Unterstützt werden die NGOs dabei vom größten Arbeitgeber San Franciscos, dem Cloud Computing Anbieter Salesforce. Salesforce-Chef Marc Benioff hat sogar sieben Millionen Dollar seines Privatvermögens für die Pro-Kampagne gespendet. Er steht damit in direkter Konkurrenz zu Twitter-Chef Jack Dorsey oder dem Gründer der Spielefirma Zynga, die die Kontra-Kampagne unterstützen. Auf der Seite der Gegner ist auch die Bürgermeisterin London Breed. Sie will das Problem ohne eine zusätzliche Steuer lösen.

Die Gegner argumentieren, dass die Sondersteuer den Standort unattraktiver machen werde und nicht notwendig sei. Da die Zweidrittelmehrheit nicht erreicht wurde, können nun auch Rechtsmittel eingelegt werden, was die Einführung jedenfalls verzögern wird.

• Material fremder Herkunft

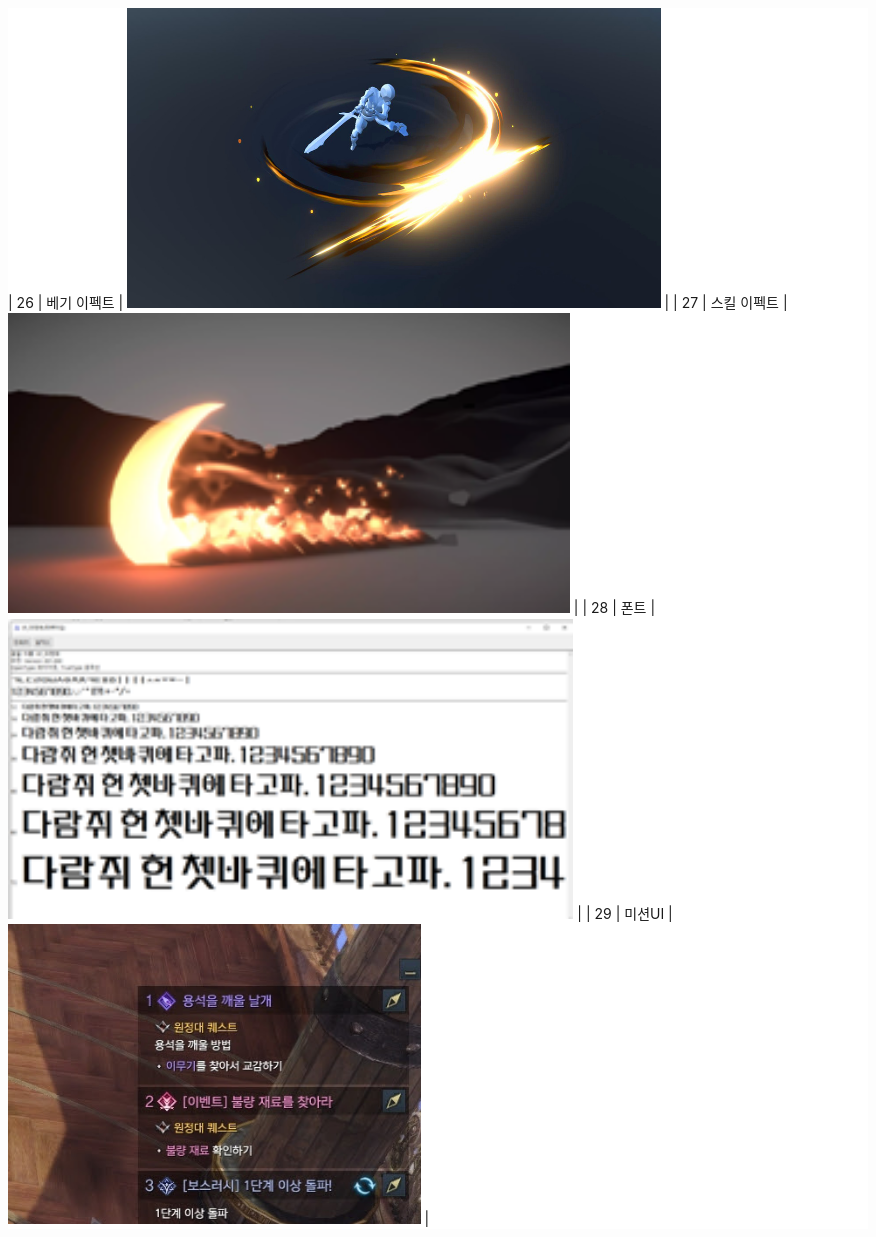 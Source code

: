 | 26 | 베기 이펙트 | <img src="./img/SlashEffect.jpg" height="300"> |
| 27 | 스킬 이펙트 | <img src="./img/SkillEffect.png" height="300"> |
| 28 | 폰트 | <img src="./img/Font.png" height="300"> |
| 29 | 미션UI | <img src="./img/MissionUI.jpg" height="300"> | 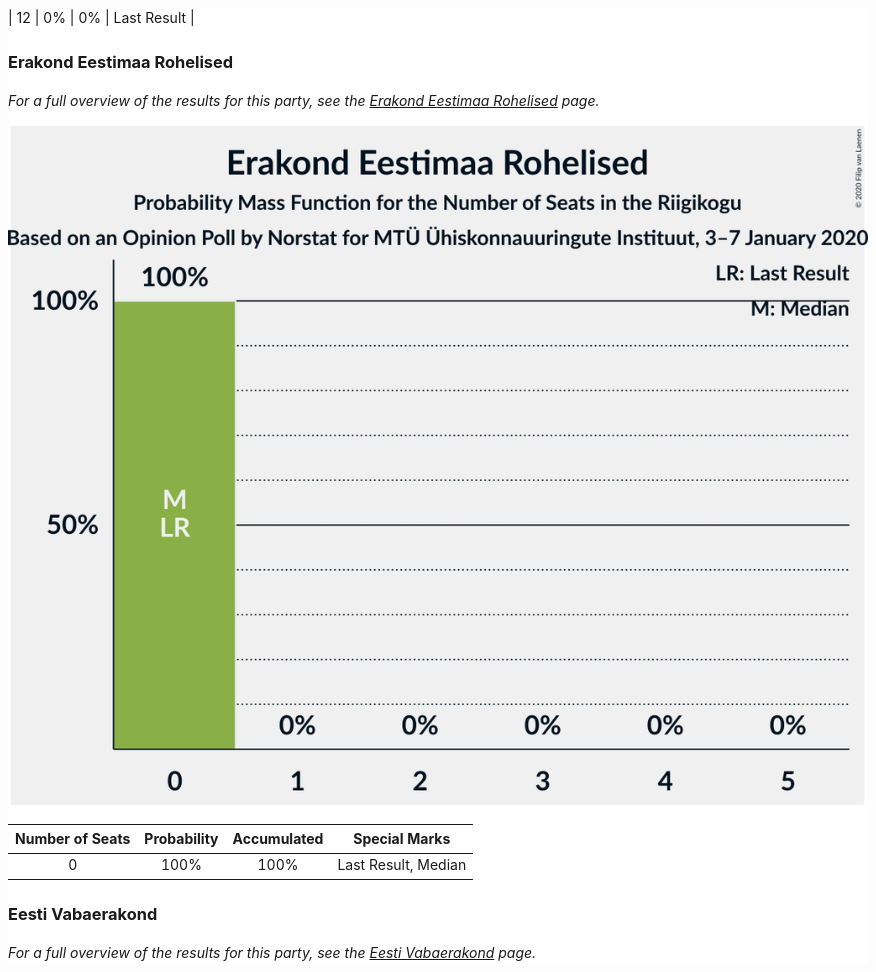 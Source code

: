 | 12 | 0% | 0% | Last Result |

### Erakond Eestimaa Rohelised

*For a full overview of the results for this party, see the [Erakond Eestimaa Rohelised](party-erakondeestimaarohelised.html) page.*

![Graph with seats probability mass function not yet produced](2020-01-07-Norstat-seats-pmf-erakondeestimaarohelised.png "Seats Probability Mass Function")

| Number of Seats | Probability | Accumulated | Special Marks |
|:---------------:|:-----------:|:-----------:|:-------------:|
| 0 | 100% | 100% | Last Result, Median |

### Eesti Vabaerakond

*For a full overview of the results for this party, see the [Eesti Vabaerakond](party-eestivabaerakond.html) page.*
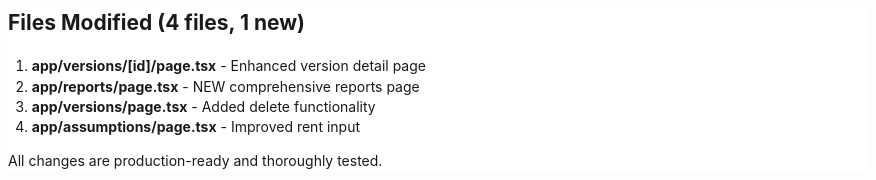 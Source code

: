 
## Files Modified (4 files, 1 new)

1. **app/versions/[id]/page.tsx** - Enhanced version detail page
2. **app/reports/page.tsx** - NEW comprehensive reports page  
3. **app/versions/page.tsx** - Added delete functionality
4. **app/assumptions/page.tsx** - Improved rent input

All changes are production-ready and thoroughly tested.
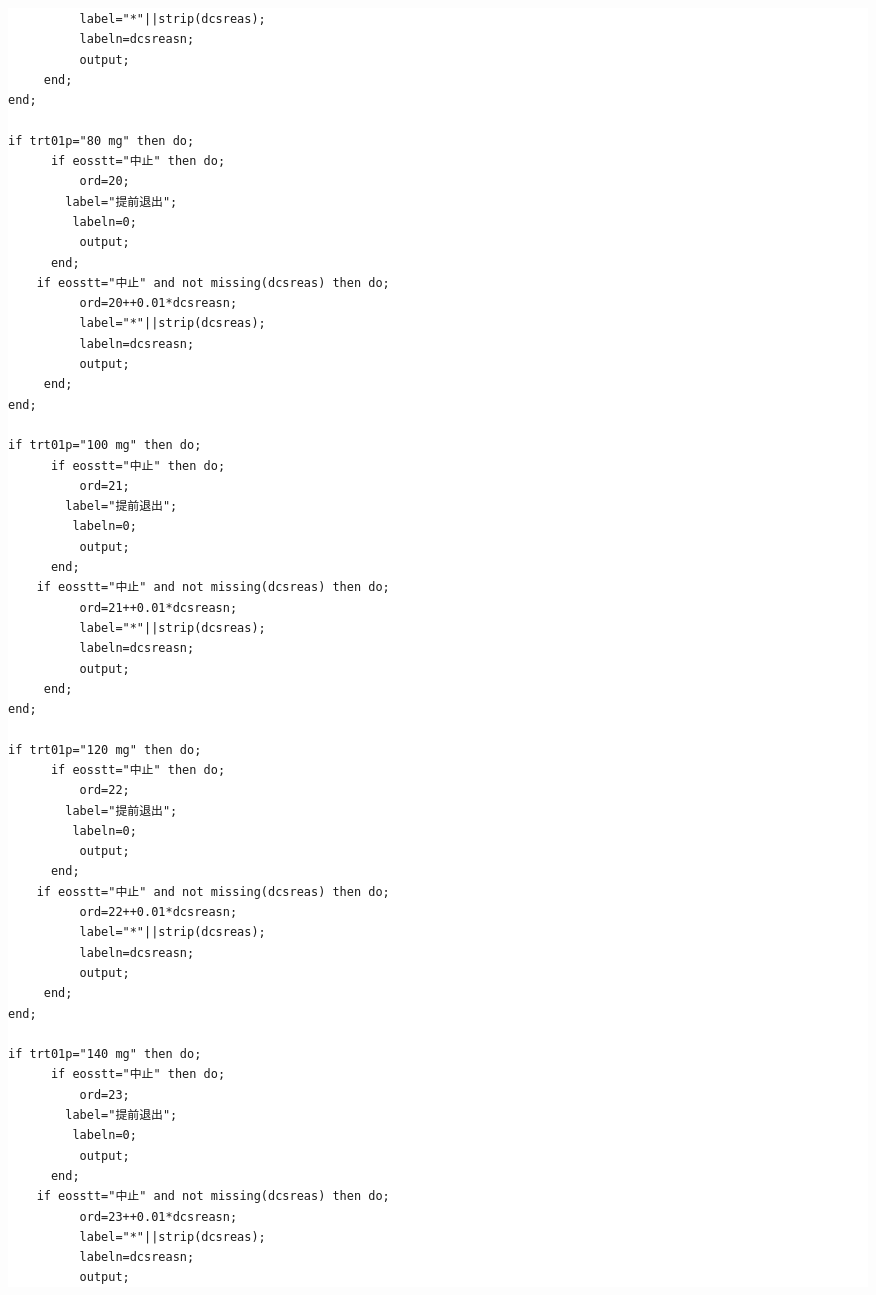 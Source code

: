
 ```sas
          label="*"||strip(dcsreas);
          labeln=dcsreasn;
          output;
     end;
end;

if trt01p="80 mg" then do;
      if eosstt="中止" then do;
          ord=20;
        label="提前退出";
         labeln=0;
          output;
      end;
    if eosstt="中止" and not missing(dcsreas) then do;
          ord=20++0.01*dcsreasn;
          label="*"||strip(dcsreas);
          labeln=dcsreasn;
          output;
     end;
end;

if trt01p="100 mg" then do;
      if eosstt="中止" then do;
          ord=21;
        label="提前退出";
         labeln=0;
          output;
      end;
    if eosstt="中止" and not missing(dcsreas) then do;
          ord=21++0.01*dcsreasn;
          label="*"||strip(dcsreas);
          labeln=dcsreasn;
          output;
     end;
end;

if trt01p="120 mg" then do;
      if eosstt="中止" then do;
          ord=22;
        label="提前退出";
         labeln=0;
          output;
      end;
    if eosstt="中止" and not missing(dcsreas) then do;
          ord=22++0.01*dcsreasn;
          label="*"||strip(dcsreas);
          labeln=dcsreasn;
          output;
     end;
end;

if trt01p="140 mg" then do;
      if eosstt="中止" then do;
          ord=23;
        label="提前退出";
         labeln=0;
          output;
      end;
    if eosstt="中止" and not missing(dcsreas) then do;
          ord=23++0.01*dcsreasn;
          label="*"||strip(dcsreas);
          labeln=dcsreasn;
          output;
```
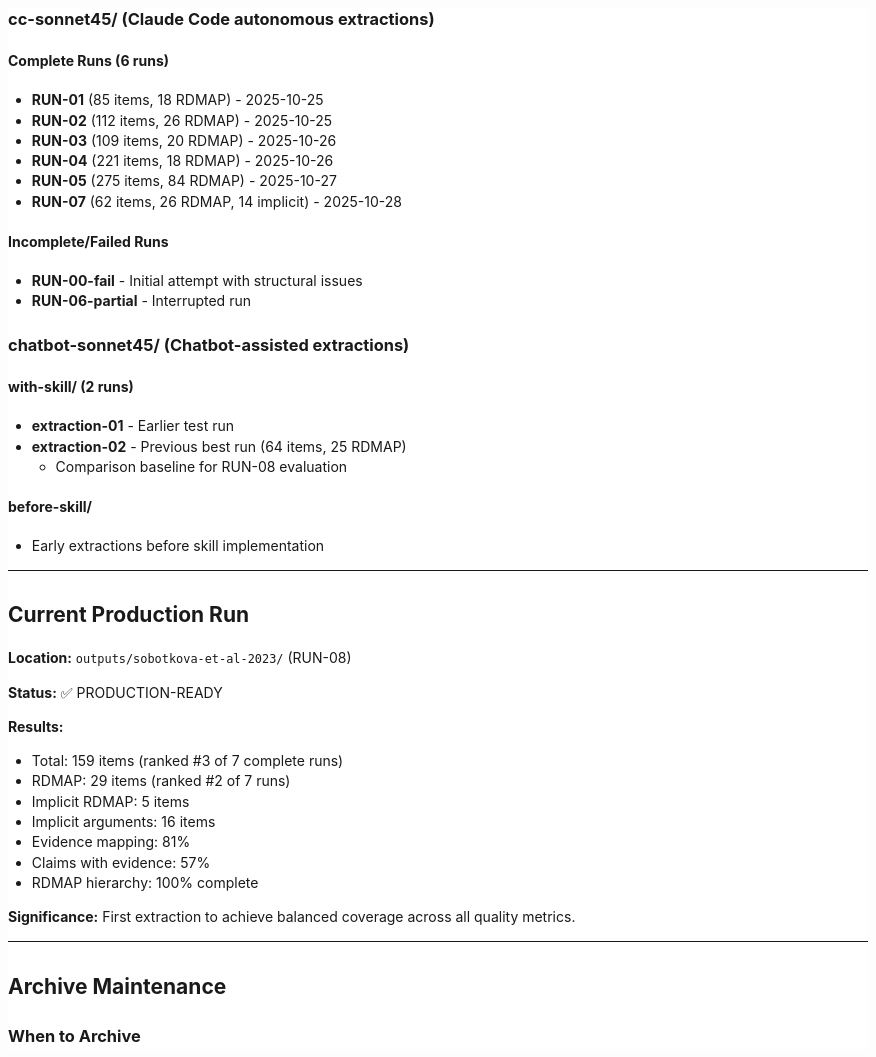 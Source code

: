### cc-sonnet45/ (Claude Code autonomous extractions)

#### Complete Runs (6 runs)

- **RUN-01** (85 items, 18 RDMAP) - 2025-10-25
- **RUN-02** (112 items, 26 RDMAP) - 2025-10-25
- **RUN-03** (109 items, 20 RDMAP) - 2025-10-26
- **RUN-04** (221 items, 18 RDMAP) - 2025-10-26
- **RUN-05** (275 items, 84 RDMAP) - 2025-10-27
- **RUN-07** (62 items, 26 RDMAP, 14 implicit) - 2025-10-28

#### Incomplete/Failed Runs

- **RUN-00-fail** - Initial attempt with structural issues
- **RUN-06-partial** - Interrupted run

### chatbot-sonnet45/ (Chatbot-assisted extractions)

#### with-skill/ (2 runs)

- **extraction-01** - Earlier test run
- **extraction-02** - Previous best run (64 items, 25 RDMAP)
  - Comparison baseline for RUN-08 evaluation

#### before-skill/

- Early extractions before skill implementation

---

## Current Production Run

**Location:** `outputs/sobotkova-et-al-2023/` (RUN-08)

**Status:** ✅ PRODUCTION-READY

**Results:**
- Total: 159 items (ranked #3 of 7 complete runs)
- RDMAP: 29 items (ranked #2 of 7 runs)
- Implicit RDMAP: 5 items
- Implicit arguments: 16 items
- Evidence mapping: 81%
- Claims with evidence: 57%
- RDMAP hierarchy: 100% complete

**Significance:** First extraction to achieve balanced coverage across all quality metrics.

---

## Archive Maintenance

### When to Archive
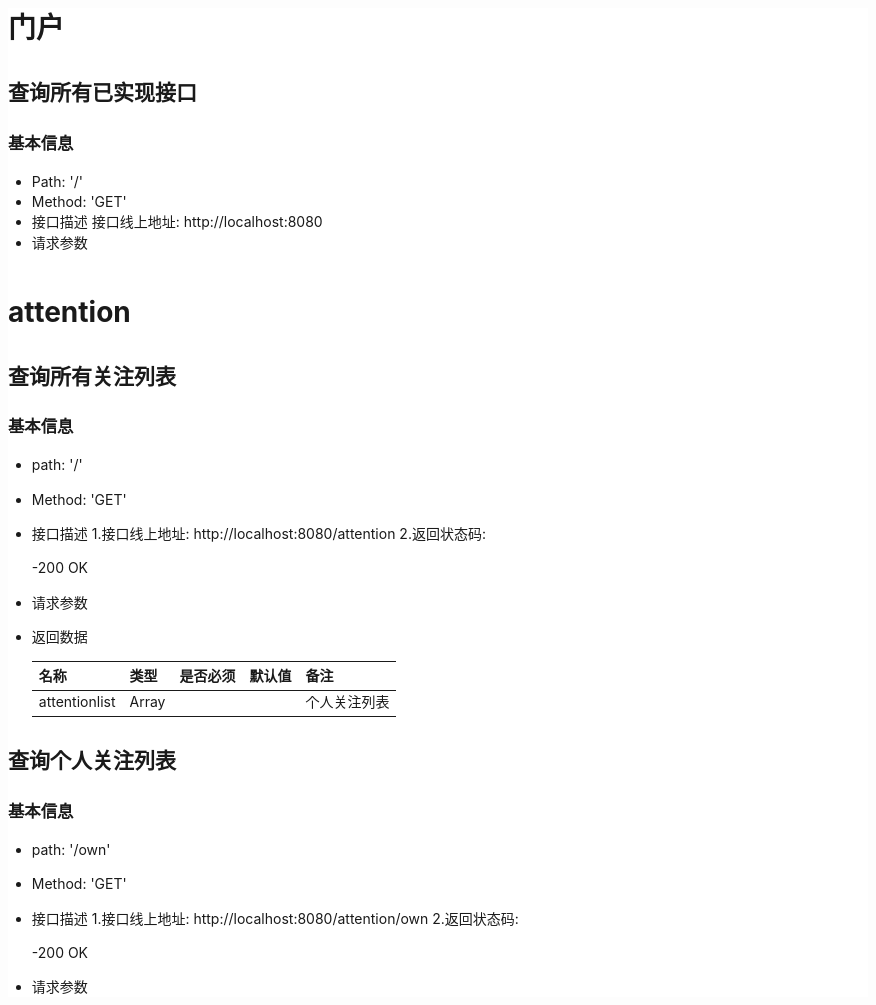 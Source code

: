 # 门户
## 查询所有已实现接口
### 基本信息
- Path: '/'
- Method: 'GET'
- 接口描述
接口线上地址: http://localhost:8080
- 请求参数






# attention
## 查询所有关注列表
### 基本信息
- path: '/'

- Method: 'GET'

- 接口描述
  1.接口线上地址: http://localhost:8080/attention
  2.返回状态码: 

  -200 OK

- 请求参数

- 返回数据

  | 名称          | 类型  | 是否必须 | 默认值 | 备注         |
  | ------------- | ----- | -------- | ------ | ------------ |
  | attentionlist | Array |          |        | 个人关注列表 |



## 查询个人关注列表

### 基本信息
- path: '/own'

- Method: 'GET'

- 接口描述
  1.接口线上地址: http://localhost:8080/attention/own
  2.返回状态码: 

  -200 OK

- 请求参数
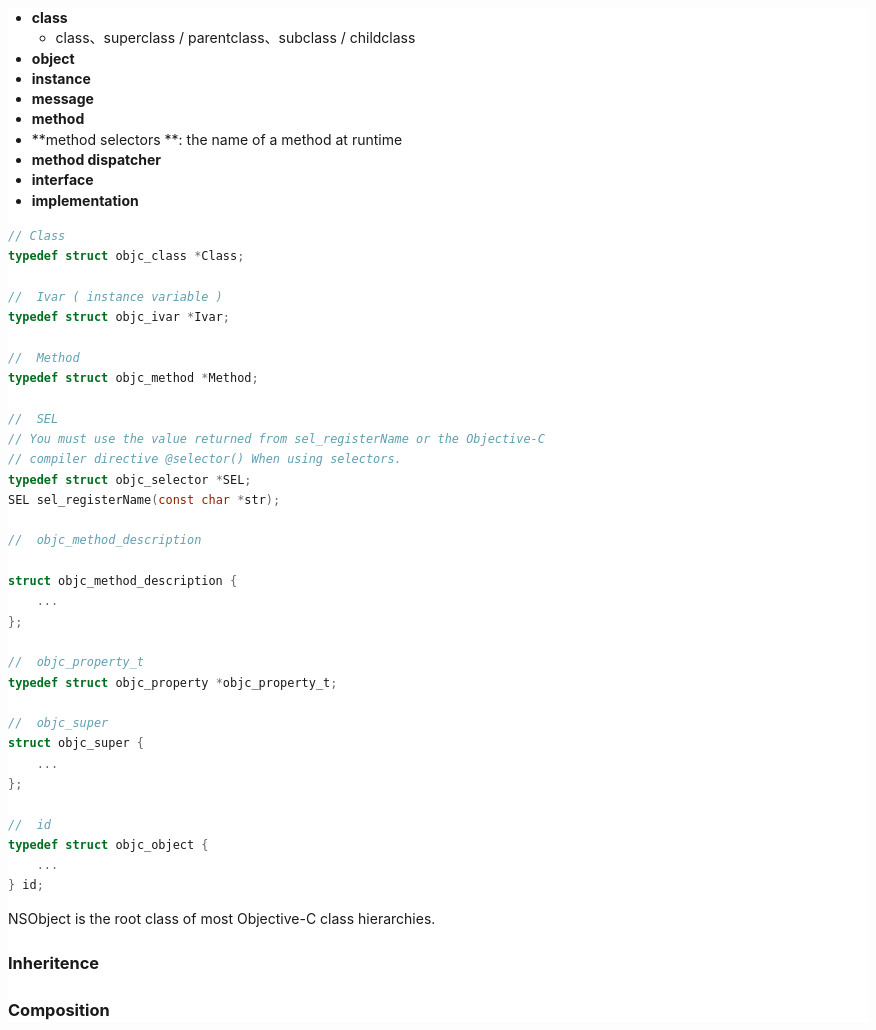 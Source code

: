 - **class**
  - class、superclass / parentclass、subclass / childclass
- **object**
- **instance**
- **message**
- **method**
- **method selectors **: the name of a method at runtime
- **method dispatcher**
- **interface**
- **implementation**

```c
// Class
typedef struct objc_class *Class;

//	Ivar ( instance variable )
typedef struct objc_ivar *Ivar;

//	Method
typedef struct objc_method *Method;

//	SEL
// You must use the value returned from sel_registerName or the Objective-C 	       
// compiler directive @selector() When using selectors.
typedef struct objc_selector *SEL;
SEL sel_registerName(const char *str);

//	objc_method_description

struct objc_method_description {
    ...
};

//	objc_property_t
typedef struct objc_property *objc_property_t;

//	objc_super
struct objc_super {
    ...
};

//	id
typedef struct objc_object {
    ...
} id;
```

NSObject is the root class of most Objective-C class hierarchies.

### Inheritence

### Composition
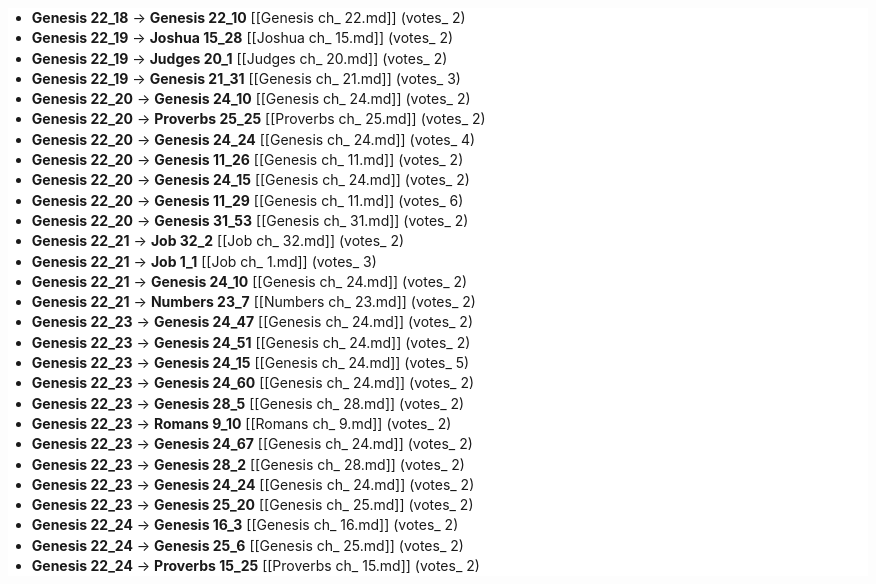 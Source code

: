 - **Genesis 22_18** → **Genesis 22_10** [[Genesis ch_ 22.md]] (votes_ 2)
- **Genesis 22_19** → **Joshua 15_28** [[Joshua ch_ 15.md]] (votes_ 2)
- **Genesis 22_19** → **Judges 20_1** [[Judges ch_ 20.md]] (votes_ 2)
- **Genesis 22_19** → **Genesis 21_31** [[Genesis ch_ 21.md]] (votes_ 3)
- **Genesis 22_20** → **Genesis 24_10** [[Genesis ch_ 24.md]] (votes_ 2)
- **Genesis 22_20** → **Proverbs 25_25** [[Proverbs ch_ 25.md]] (votes_ 2)
- **Genesis 22_20** → **Genesis 24_24** [[Genesis ch_ 24.md]] (votes_ 4)
- **Genesis 22_20** → **Genesis 11_26** [[Genesis ch_ 11.md]] (votes_ 2)
- **Genesis 22_20** → **Genesis 24_15** [[Genesis ch_ 24.md]] (votes_ 2)
- **Genesis 22_20** → **Genesis 11_29** [[Genesis ch_ 11.md]] (votes_ 6)
- **Genesis 22_20** → **Genesis 31_53** [[Genesis ch_ 31.md]] (votes_ 2)
- **Genesis 22_21** → **Job 32_2** [[Job ch_ 32.md]] (votes_ 2)
- **Genesis 22_21** → **Job 1_1** [[Job ch_ 1.md]] (votes_ 3)
- **Genesis 22_21** → **Genesis 24_10** [[Genesis ch_ 24.md]] (votes_ 2)
- **Genesis 22_21** → **Numbers 23_7** [[Numbers ch_ 23.md]] (votes_ 2)
- **Genesis 22_23** → **Genesis 24_47** [[Genesis ch_ 24.md]] (votes_ 2)
- **Genesis 22_23** → **Genesis 24_51** [[Genesis ch_ 24.md]] (votes_ 2)
- **Genesis 22_23** → **Genesis 24_15** [[Genesis ch_ 24.md]] (votes_ 5)
- **Genesis 22_23** → **Genesis 24_60** [[Genesis ch_ 24.md]] (votes_ 2)
- **Genesis 22_23** → **Genesis 28_5** [[Genesis ch_ 28.md]] (votes_ 2)
- **Genesis 22_23** → **Romans 9_10** [[Romans ch_ 9.md]] (votes_ 2)
- **Genesis 22_23** → **Genesis 24_67** [[Genesis ch_ 24.md]] (votes_ 2)
- **Genesis 22_23** → **Genesis 28_2** [[Genesis ch_ 28.md]] (votes_ 2)
- **Genesis 22_23** → **Genesis 24_24** [[Genesis ch_ 24.md]] (votes_ 2)
- **Genesis 22_23** → **Genesis 25_20** [[Genesis ch_ 25.md]] (votes_ 2)
- **Genesis 22_24** → **Genesis 16_3** [[Genesis ch_ 16.md]] (votes_ 2)
- **Genesis 22_24** → **Genesis 25_6** [[Genesis ch_ 25.md]] (votes_ 2)
- **Genesis 22_24** → **Proverbs 15_25** [[Proverbs ch_ 15.md]] (votes_ 2)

Dass die Technologiefirmen von den lokalen Kommunen verstärkt zur Kasse gebeten werden, dürfte aber ein allgemeiner Trend werden. So gab es auch im Silicon-Valley-Ort Mountain View eine entsprechende Abstimmung. Dort müssen Firmen künftig je Mitarbeiter 150 Dollar im Jahr bezahlen. Das Geld soll für leistbares Wohnen und Maßnahmen gegen Verkehrsprobleme verwendet werden. Die Gemeinde zielt damit ganz klar auf den größten Arbeitgeber – Google. Der Internetkonzern dürfte 60 Prozent der erwarteten sechs Millionen Dollar pro Jahr berappen müssen. (jaz)

("Die Presse", Print-Ausgabe, 09.11.2018)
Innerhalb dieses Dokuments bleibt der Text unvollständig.